Here’s a fun game. I am going to take a recent article about our lovely state and the new bill being pushed through the ranks of the morally incorrupt, highly educated, and outstanding accurate elected officials of Arizona. The basic premise of this bill is to halt or marginally disrupt the teaching of certain undesirable histories of white influences over groups such as Blacks, Hispanics, and American Indians. The game is this: try to guess the parts I have written and those that have been reported by Jonathan Cooper of the Associated Press.
PHOENIX – Arizona Gov. Jan Brewer has signed a bill targeting a school district's ethnic studies program, hours after a report by United Nations human rights experts condemned the measure.
State schools chief Tom Horne, who has pushed the bill for years, said he believes the Tucson school district's Mexican-American studies program teaches Latino students that they are oppressed by white people.
Public schools should not be encouraging students to resent a particular race, he said. "It's just like the old South, and it's long past time that we prohibited it," Horne said.
In addition, Horne continued that if specific cultures are educated the subtle manners in which Whites oppress such groups, those who are marginalized might find manners to halt such activities.
“Once Native Americans determined we were giving clans blankets that had been infected with small pox,” Horne offered, “it became much more difficult to kill off groups and steal desired, and required, resources...such as land for farming and building Wal-Marts.”
Brewer's signature on the bill Tuesday comes less than a month after she signed the nation's toughest crackdown on illegal immigration — a move that ignited international backlash amid charges the measure would encourage racial profiling of Hispanics. The governor has said profiling will not be tolerated. Furthermore, the governor promised that Whites who ride mountain bikes on the weekend will be questioned as well, “in case they could be citizens of Canada here to take advantage of the amazing educational system Arizona offers, in addition to a balanced, just, and near perfect health-care system.”
The measure signed Tuesday prohibits classes that advocate ethnic solidarity, that are designed primarily for students of a particular race or that promote resentment toward a certain ethnic group.
No report yet as to whether any classes with all white students will be halted.
The Tucson Unified School District program offers specialized courses in African-American, Mexican-American and Native-American studies that focus on history and literature and include information about the influence of a particular ethnic group.
For example, in the Mexican-American Studies program, an American history course explores the role of Hispanics in the Vietnam War, and a literature course emphasizes Latino authors.
Horne, a Republican running for attorney general, said the program promotes "ethnic chauvinism" and racial resentment toward whites while segregating students by race. He's been trying to restrict it ever since he learned that Hispanic civil rights activist Dolores Huerta told students in 2006 that "Republicans hate Latinos."
“My biggest issue with the idea is that it enables students of other cultures to become interested in learning,” Horne reported on Fox news. “We don’t want more students from ethic groups taking an interest in learning.”
“That’s how we got Obama!,” Rush Limbaugh retorted during an interview with the republican on his popular, yet completely uneducated show.
“Me likey food lots,” Limbaugh summarized.
Boldface liars and district officials said the program doesn't promote resentment (though we all know those feelings are absolutely justified), and they believe it would comply with the new law.
The measure doesn't prohibit classes that teach about the history of a particular ethnic group, as long as the course is open to all students and doesn't promote ethnic solidarity or resentment. “Again,” Horne reiterated, “we don’t want groups sticking together. Unless they are White, God-fearing, Republicans.”

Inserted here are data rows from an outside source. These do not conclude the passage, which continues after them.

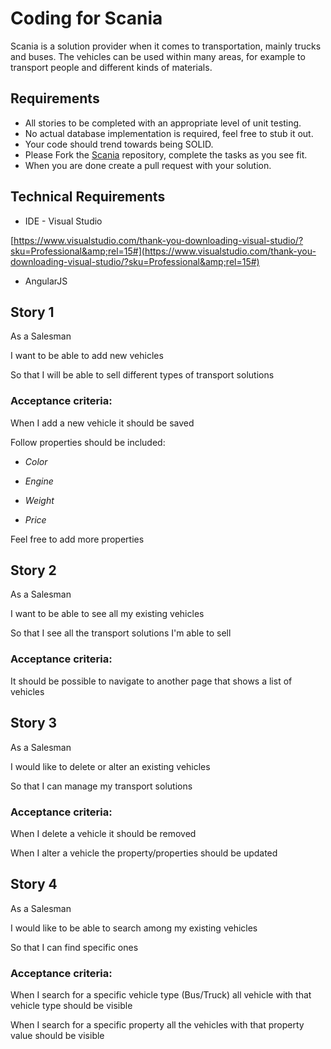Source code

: # Coding for Scania

Scania is a solution provider when it comes to transportation, mainly trucks and buses. 
The vehicles can be used within many areas, for example to transport people and different kinds of materials.

## Requirements

- All stories to be completed with an appropriate level of unit testing.
- No actual database implementation is required, feel free to stub it out.
- Your code should trend towards being SOLID.
- Please Fork the [Scania](https://github.com/Hjelm11/Scania) repository, complete the tasks as you see fit.
- When you are done create a pull request with your solution.

## Technical Requirements

- IDE - Visual Studio

[https://www.visualstudio.com/thank-you-downloading-visual-studio/?sku=Professional&amp;rel=15#](https://www.visualstudio.com/thank-you-downloading-visual-studio/?sku=Professional&amp;rel=15#)

- AngularJS 
##  Story 1

As a Salesman

I want to be able to add new vehicles

So that I will be able to sell different types of transport solutions

### Acceptance criteria:

When I add a new vehicle it should be saved

Follow properties should be included:

- _Color_

- _Engine_

- _Weight_

- _Price_

Feel free to add more properties

## Story 2

As a Salesman

I want to be able to see all my existing vehicles

So that I see all the transport solutions I&#39;m able to sell

### Acceptance criteria:

It should be possible to navigate to another page that shows a list of vehicles

## Story 3

As a Salesman

I would like to delete or alter an existing vehicles

So that I can manage my transport solutions

### Acceptance criteria:

When I delete a vehicle it should be removed

When I alter a vehicle the property/properties should be updated

## Story 4

As a Salesman

I would like to be able to search among my existing vehicles

So that I can find specific ones

### Acceptance criteria:

When I search for a specific vehicle type (Bus/Truck) all vehicle with that vehicle type should be visible

When I search for a specific property all the vehicles with that property value should be visible
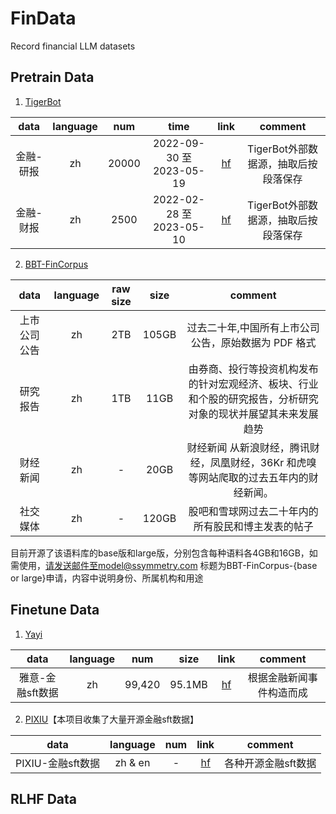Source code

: # FinData
Record financial LLM datasets

## Pretrain Data
1. [TigerBot](https://github.com/TigerResearch/TigerBot)

|data|language|num|time|link|comment
|:-:|:-:|:-:|:-:|:-:|:-:|
|金融-研报|zh|20000|2022-09-30 至 2023-05-19|[hf](https://huggingface.co/datasets/TigerResearch/tigerbot-research-plugin)|TigerBot外部数据源，抽取后按段落保存
|金融-财报|zh|2500|2022-02-28 至 2023-05-10|[hf](https://huggingface.co/datasets/TigerResearch/tigerbot-earning-plugin)|TigerBot外部数据源，抽取后按段落保存

2. [BBT-FinCorpus](https://github.com/ssymmetry/BBT-FinCUGE-Applications)

|data|language|raw size|size|comment
|:-:|:-:|:-:|:-:|:-:|
|上市公司公告|zh|2TB|105GB|过去二十年,中国所有上市公司公告，原始数据为 PDF 格式
|研究报告|zh|1TB|11GB|由券商、投行等投资机构发布的针对宏观经济、板块、行业和个股的研究报告，分析研究对象的现状并展望其未来发展趋势
|财经新闻|zh|-|20GB|财经新闻 从新浪财经，腾讯财经，凤凰财经，36Kr 和虎嗅等网站爬取的过去五年内的财经新闻。
|社交媒体|zh|-|120GB|股吧和雪球网过去二十年内的所有股民和博主发表的帖子

目前开源了该语料库的base版和large版，分别包含每种语料各4GB和16GB，如需使用，请发送邮件至model@ssymmetry.com 标题为BBT-FinCorpus-{base or large}申请，内容中说明身份、所属机构和用途

## Finetune Data
1. [Yayi](https://huggingface.co/datasets/wenge-research/yayi_domain_subset)

|data|language|num|size|link|comment
|:-:|:-:|:-:|:-:|:-:|:-:|
|雅意-金融sft数据|zh|99,420|95.1MB|[hf](https://huggingface.co/datasets/wenge-research/yayi_domain_subset)|根据金融新闻事件构造而成

2. [PIXIU](https://github.com/The-FinAI/PIXIU/tree/main)【本项目收集了大量开源金融sft数据】

|data|language|num|link|comment
|:-:|:-:|:-:|:-:|:-:|
|PIXIU-金融sft数据|zh & en|-|[hf](https://huggingface.co/TheFinAI)|各种开源金融sft数据


## RLHF Data
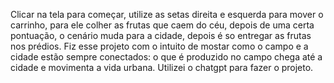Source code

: Clicar na tela para começar, utilize as setas direita e esquerda para mover o carrinho, para ele colher as frutas que caem do céu, depois de uma certa pontuação, o cenário muda para a cidade, depois é so entregar as frutas nos prédios.
Fiz esse projeto com o intuito de mostar como o campo e a cidade estão sempre conectados: o que é produzido no campo chega até a cidade e movimenta a vida urbana.
Utilizei o chatgpt para fazer o projeto.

Horne slammed his racist fist on a podium, “That’s the way Jesus wants it. Hispanics are even trying to take his name.”
About 1,500 students at six high schools are enrolled in the Tucson district's program. Elementary and middle school students also are exposed to the ethnic studies curriculum. The district is 56 percent Hispanic, with nearly 31,000 Latino students.
Sean Arce, director of the district's Mexican-American Studies program, said last month that students perform better in school if they see in the curriculum people who look like them.
Bullshit.
"It's a highly engaging program that we have, and it's unfortunate that the state Legislature would go so far as to censor these classes," he said.
“Censorship is absolutely reasonable,” Horne said.
“Unless you're me that is,” Limbaugh said while spilling mayo from a sandwich on his shirt.
Six UN human rights experts released a statement earlier Tuesday saying all people have the right to learn about their own cultural and linguistic heritage, they said.
Brewer spokesman Paul Senseman didn't directly address the UN criticism, but said Brewer supports the bill's goal.
"The governor believes ... public school students should be taught to treat and value each other as individuals and not be taught to resent or hate other races or classes of people," Senseman said.
Nonetheless, this bill certainly proves why they could, and maybe even should.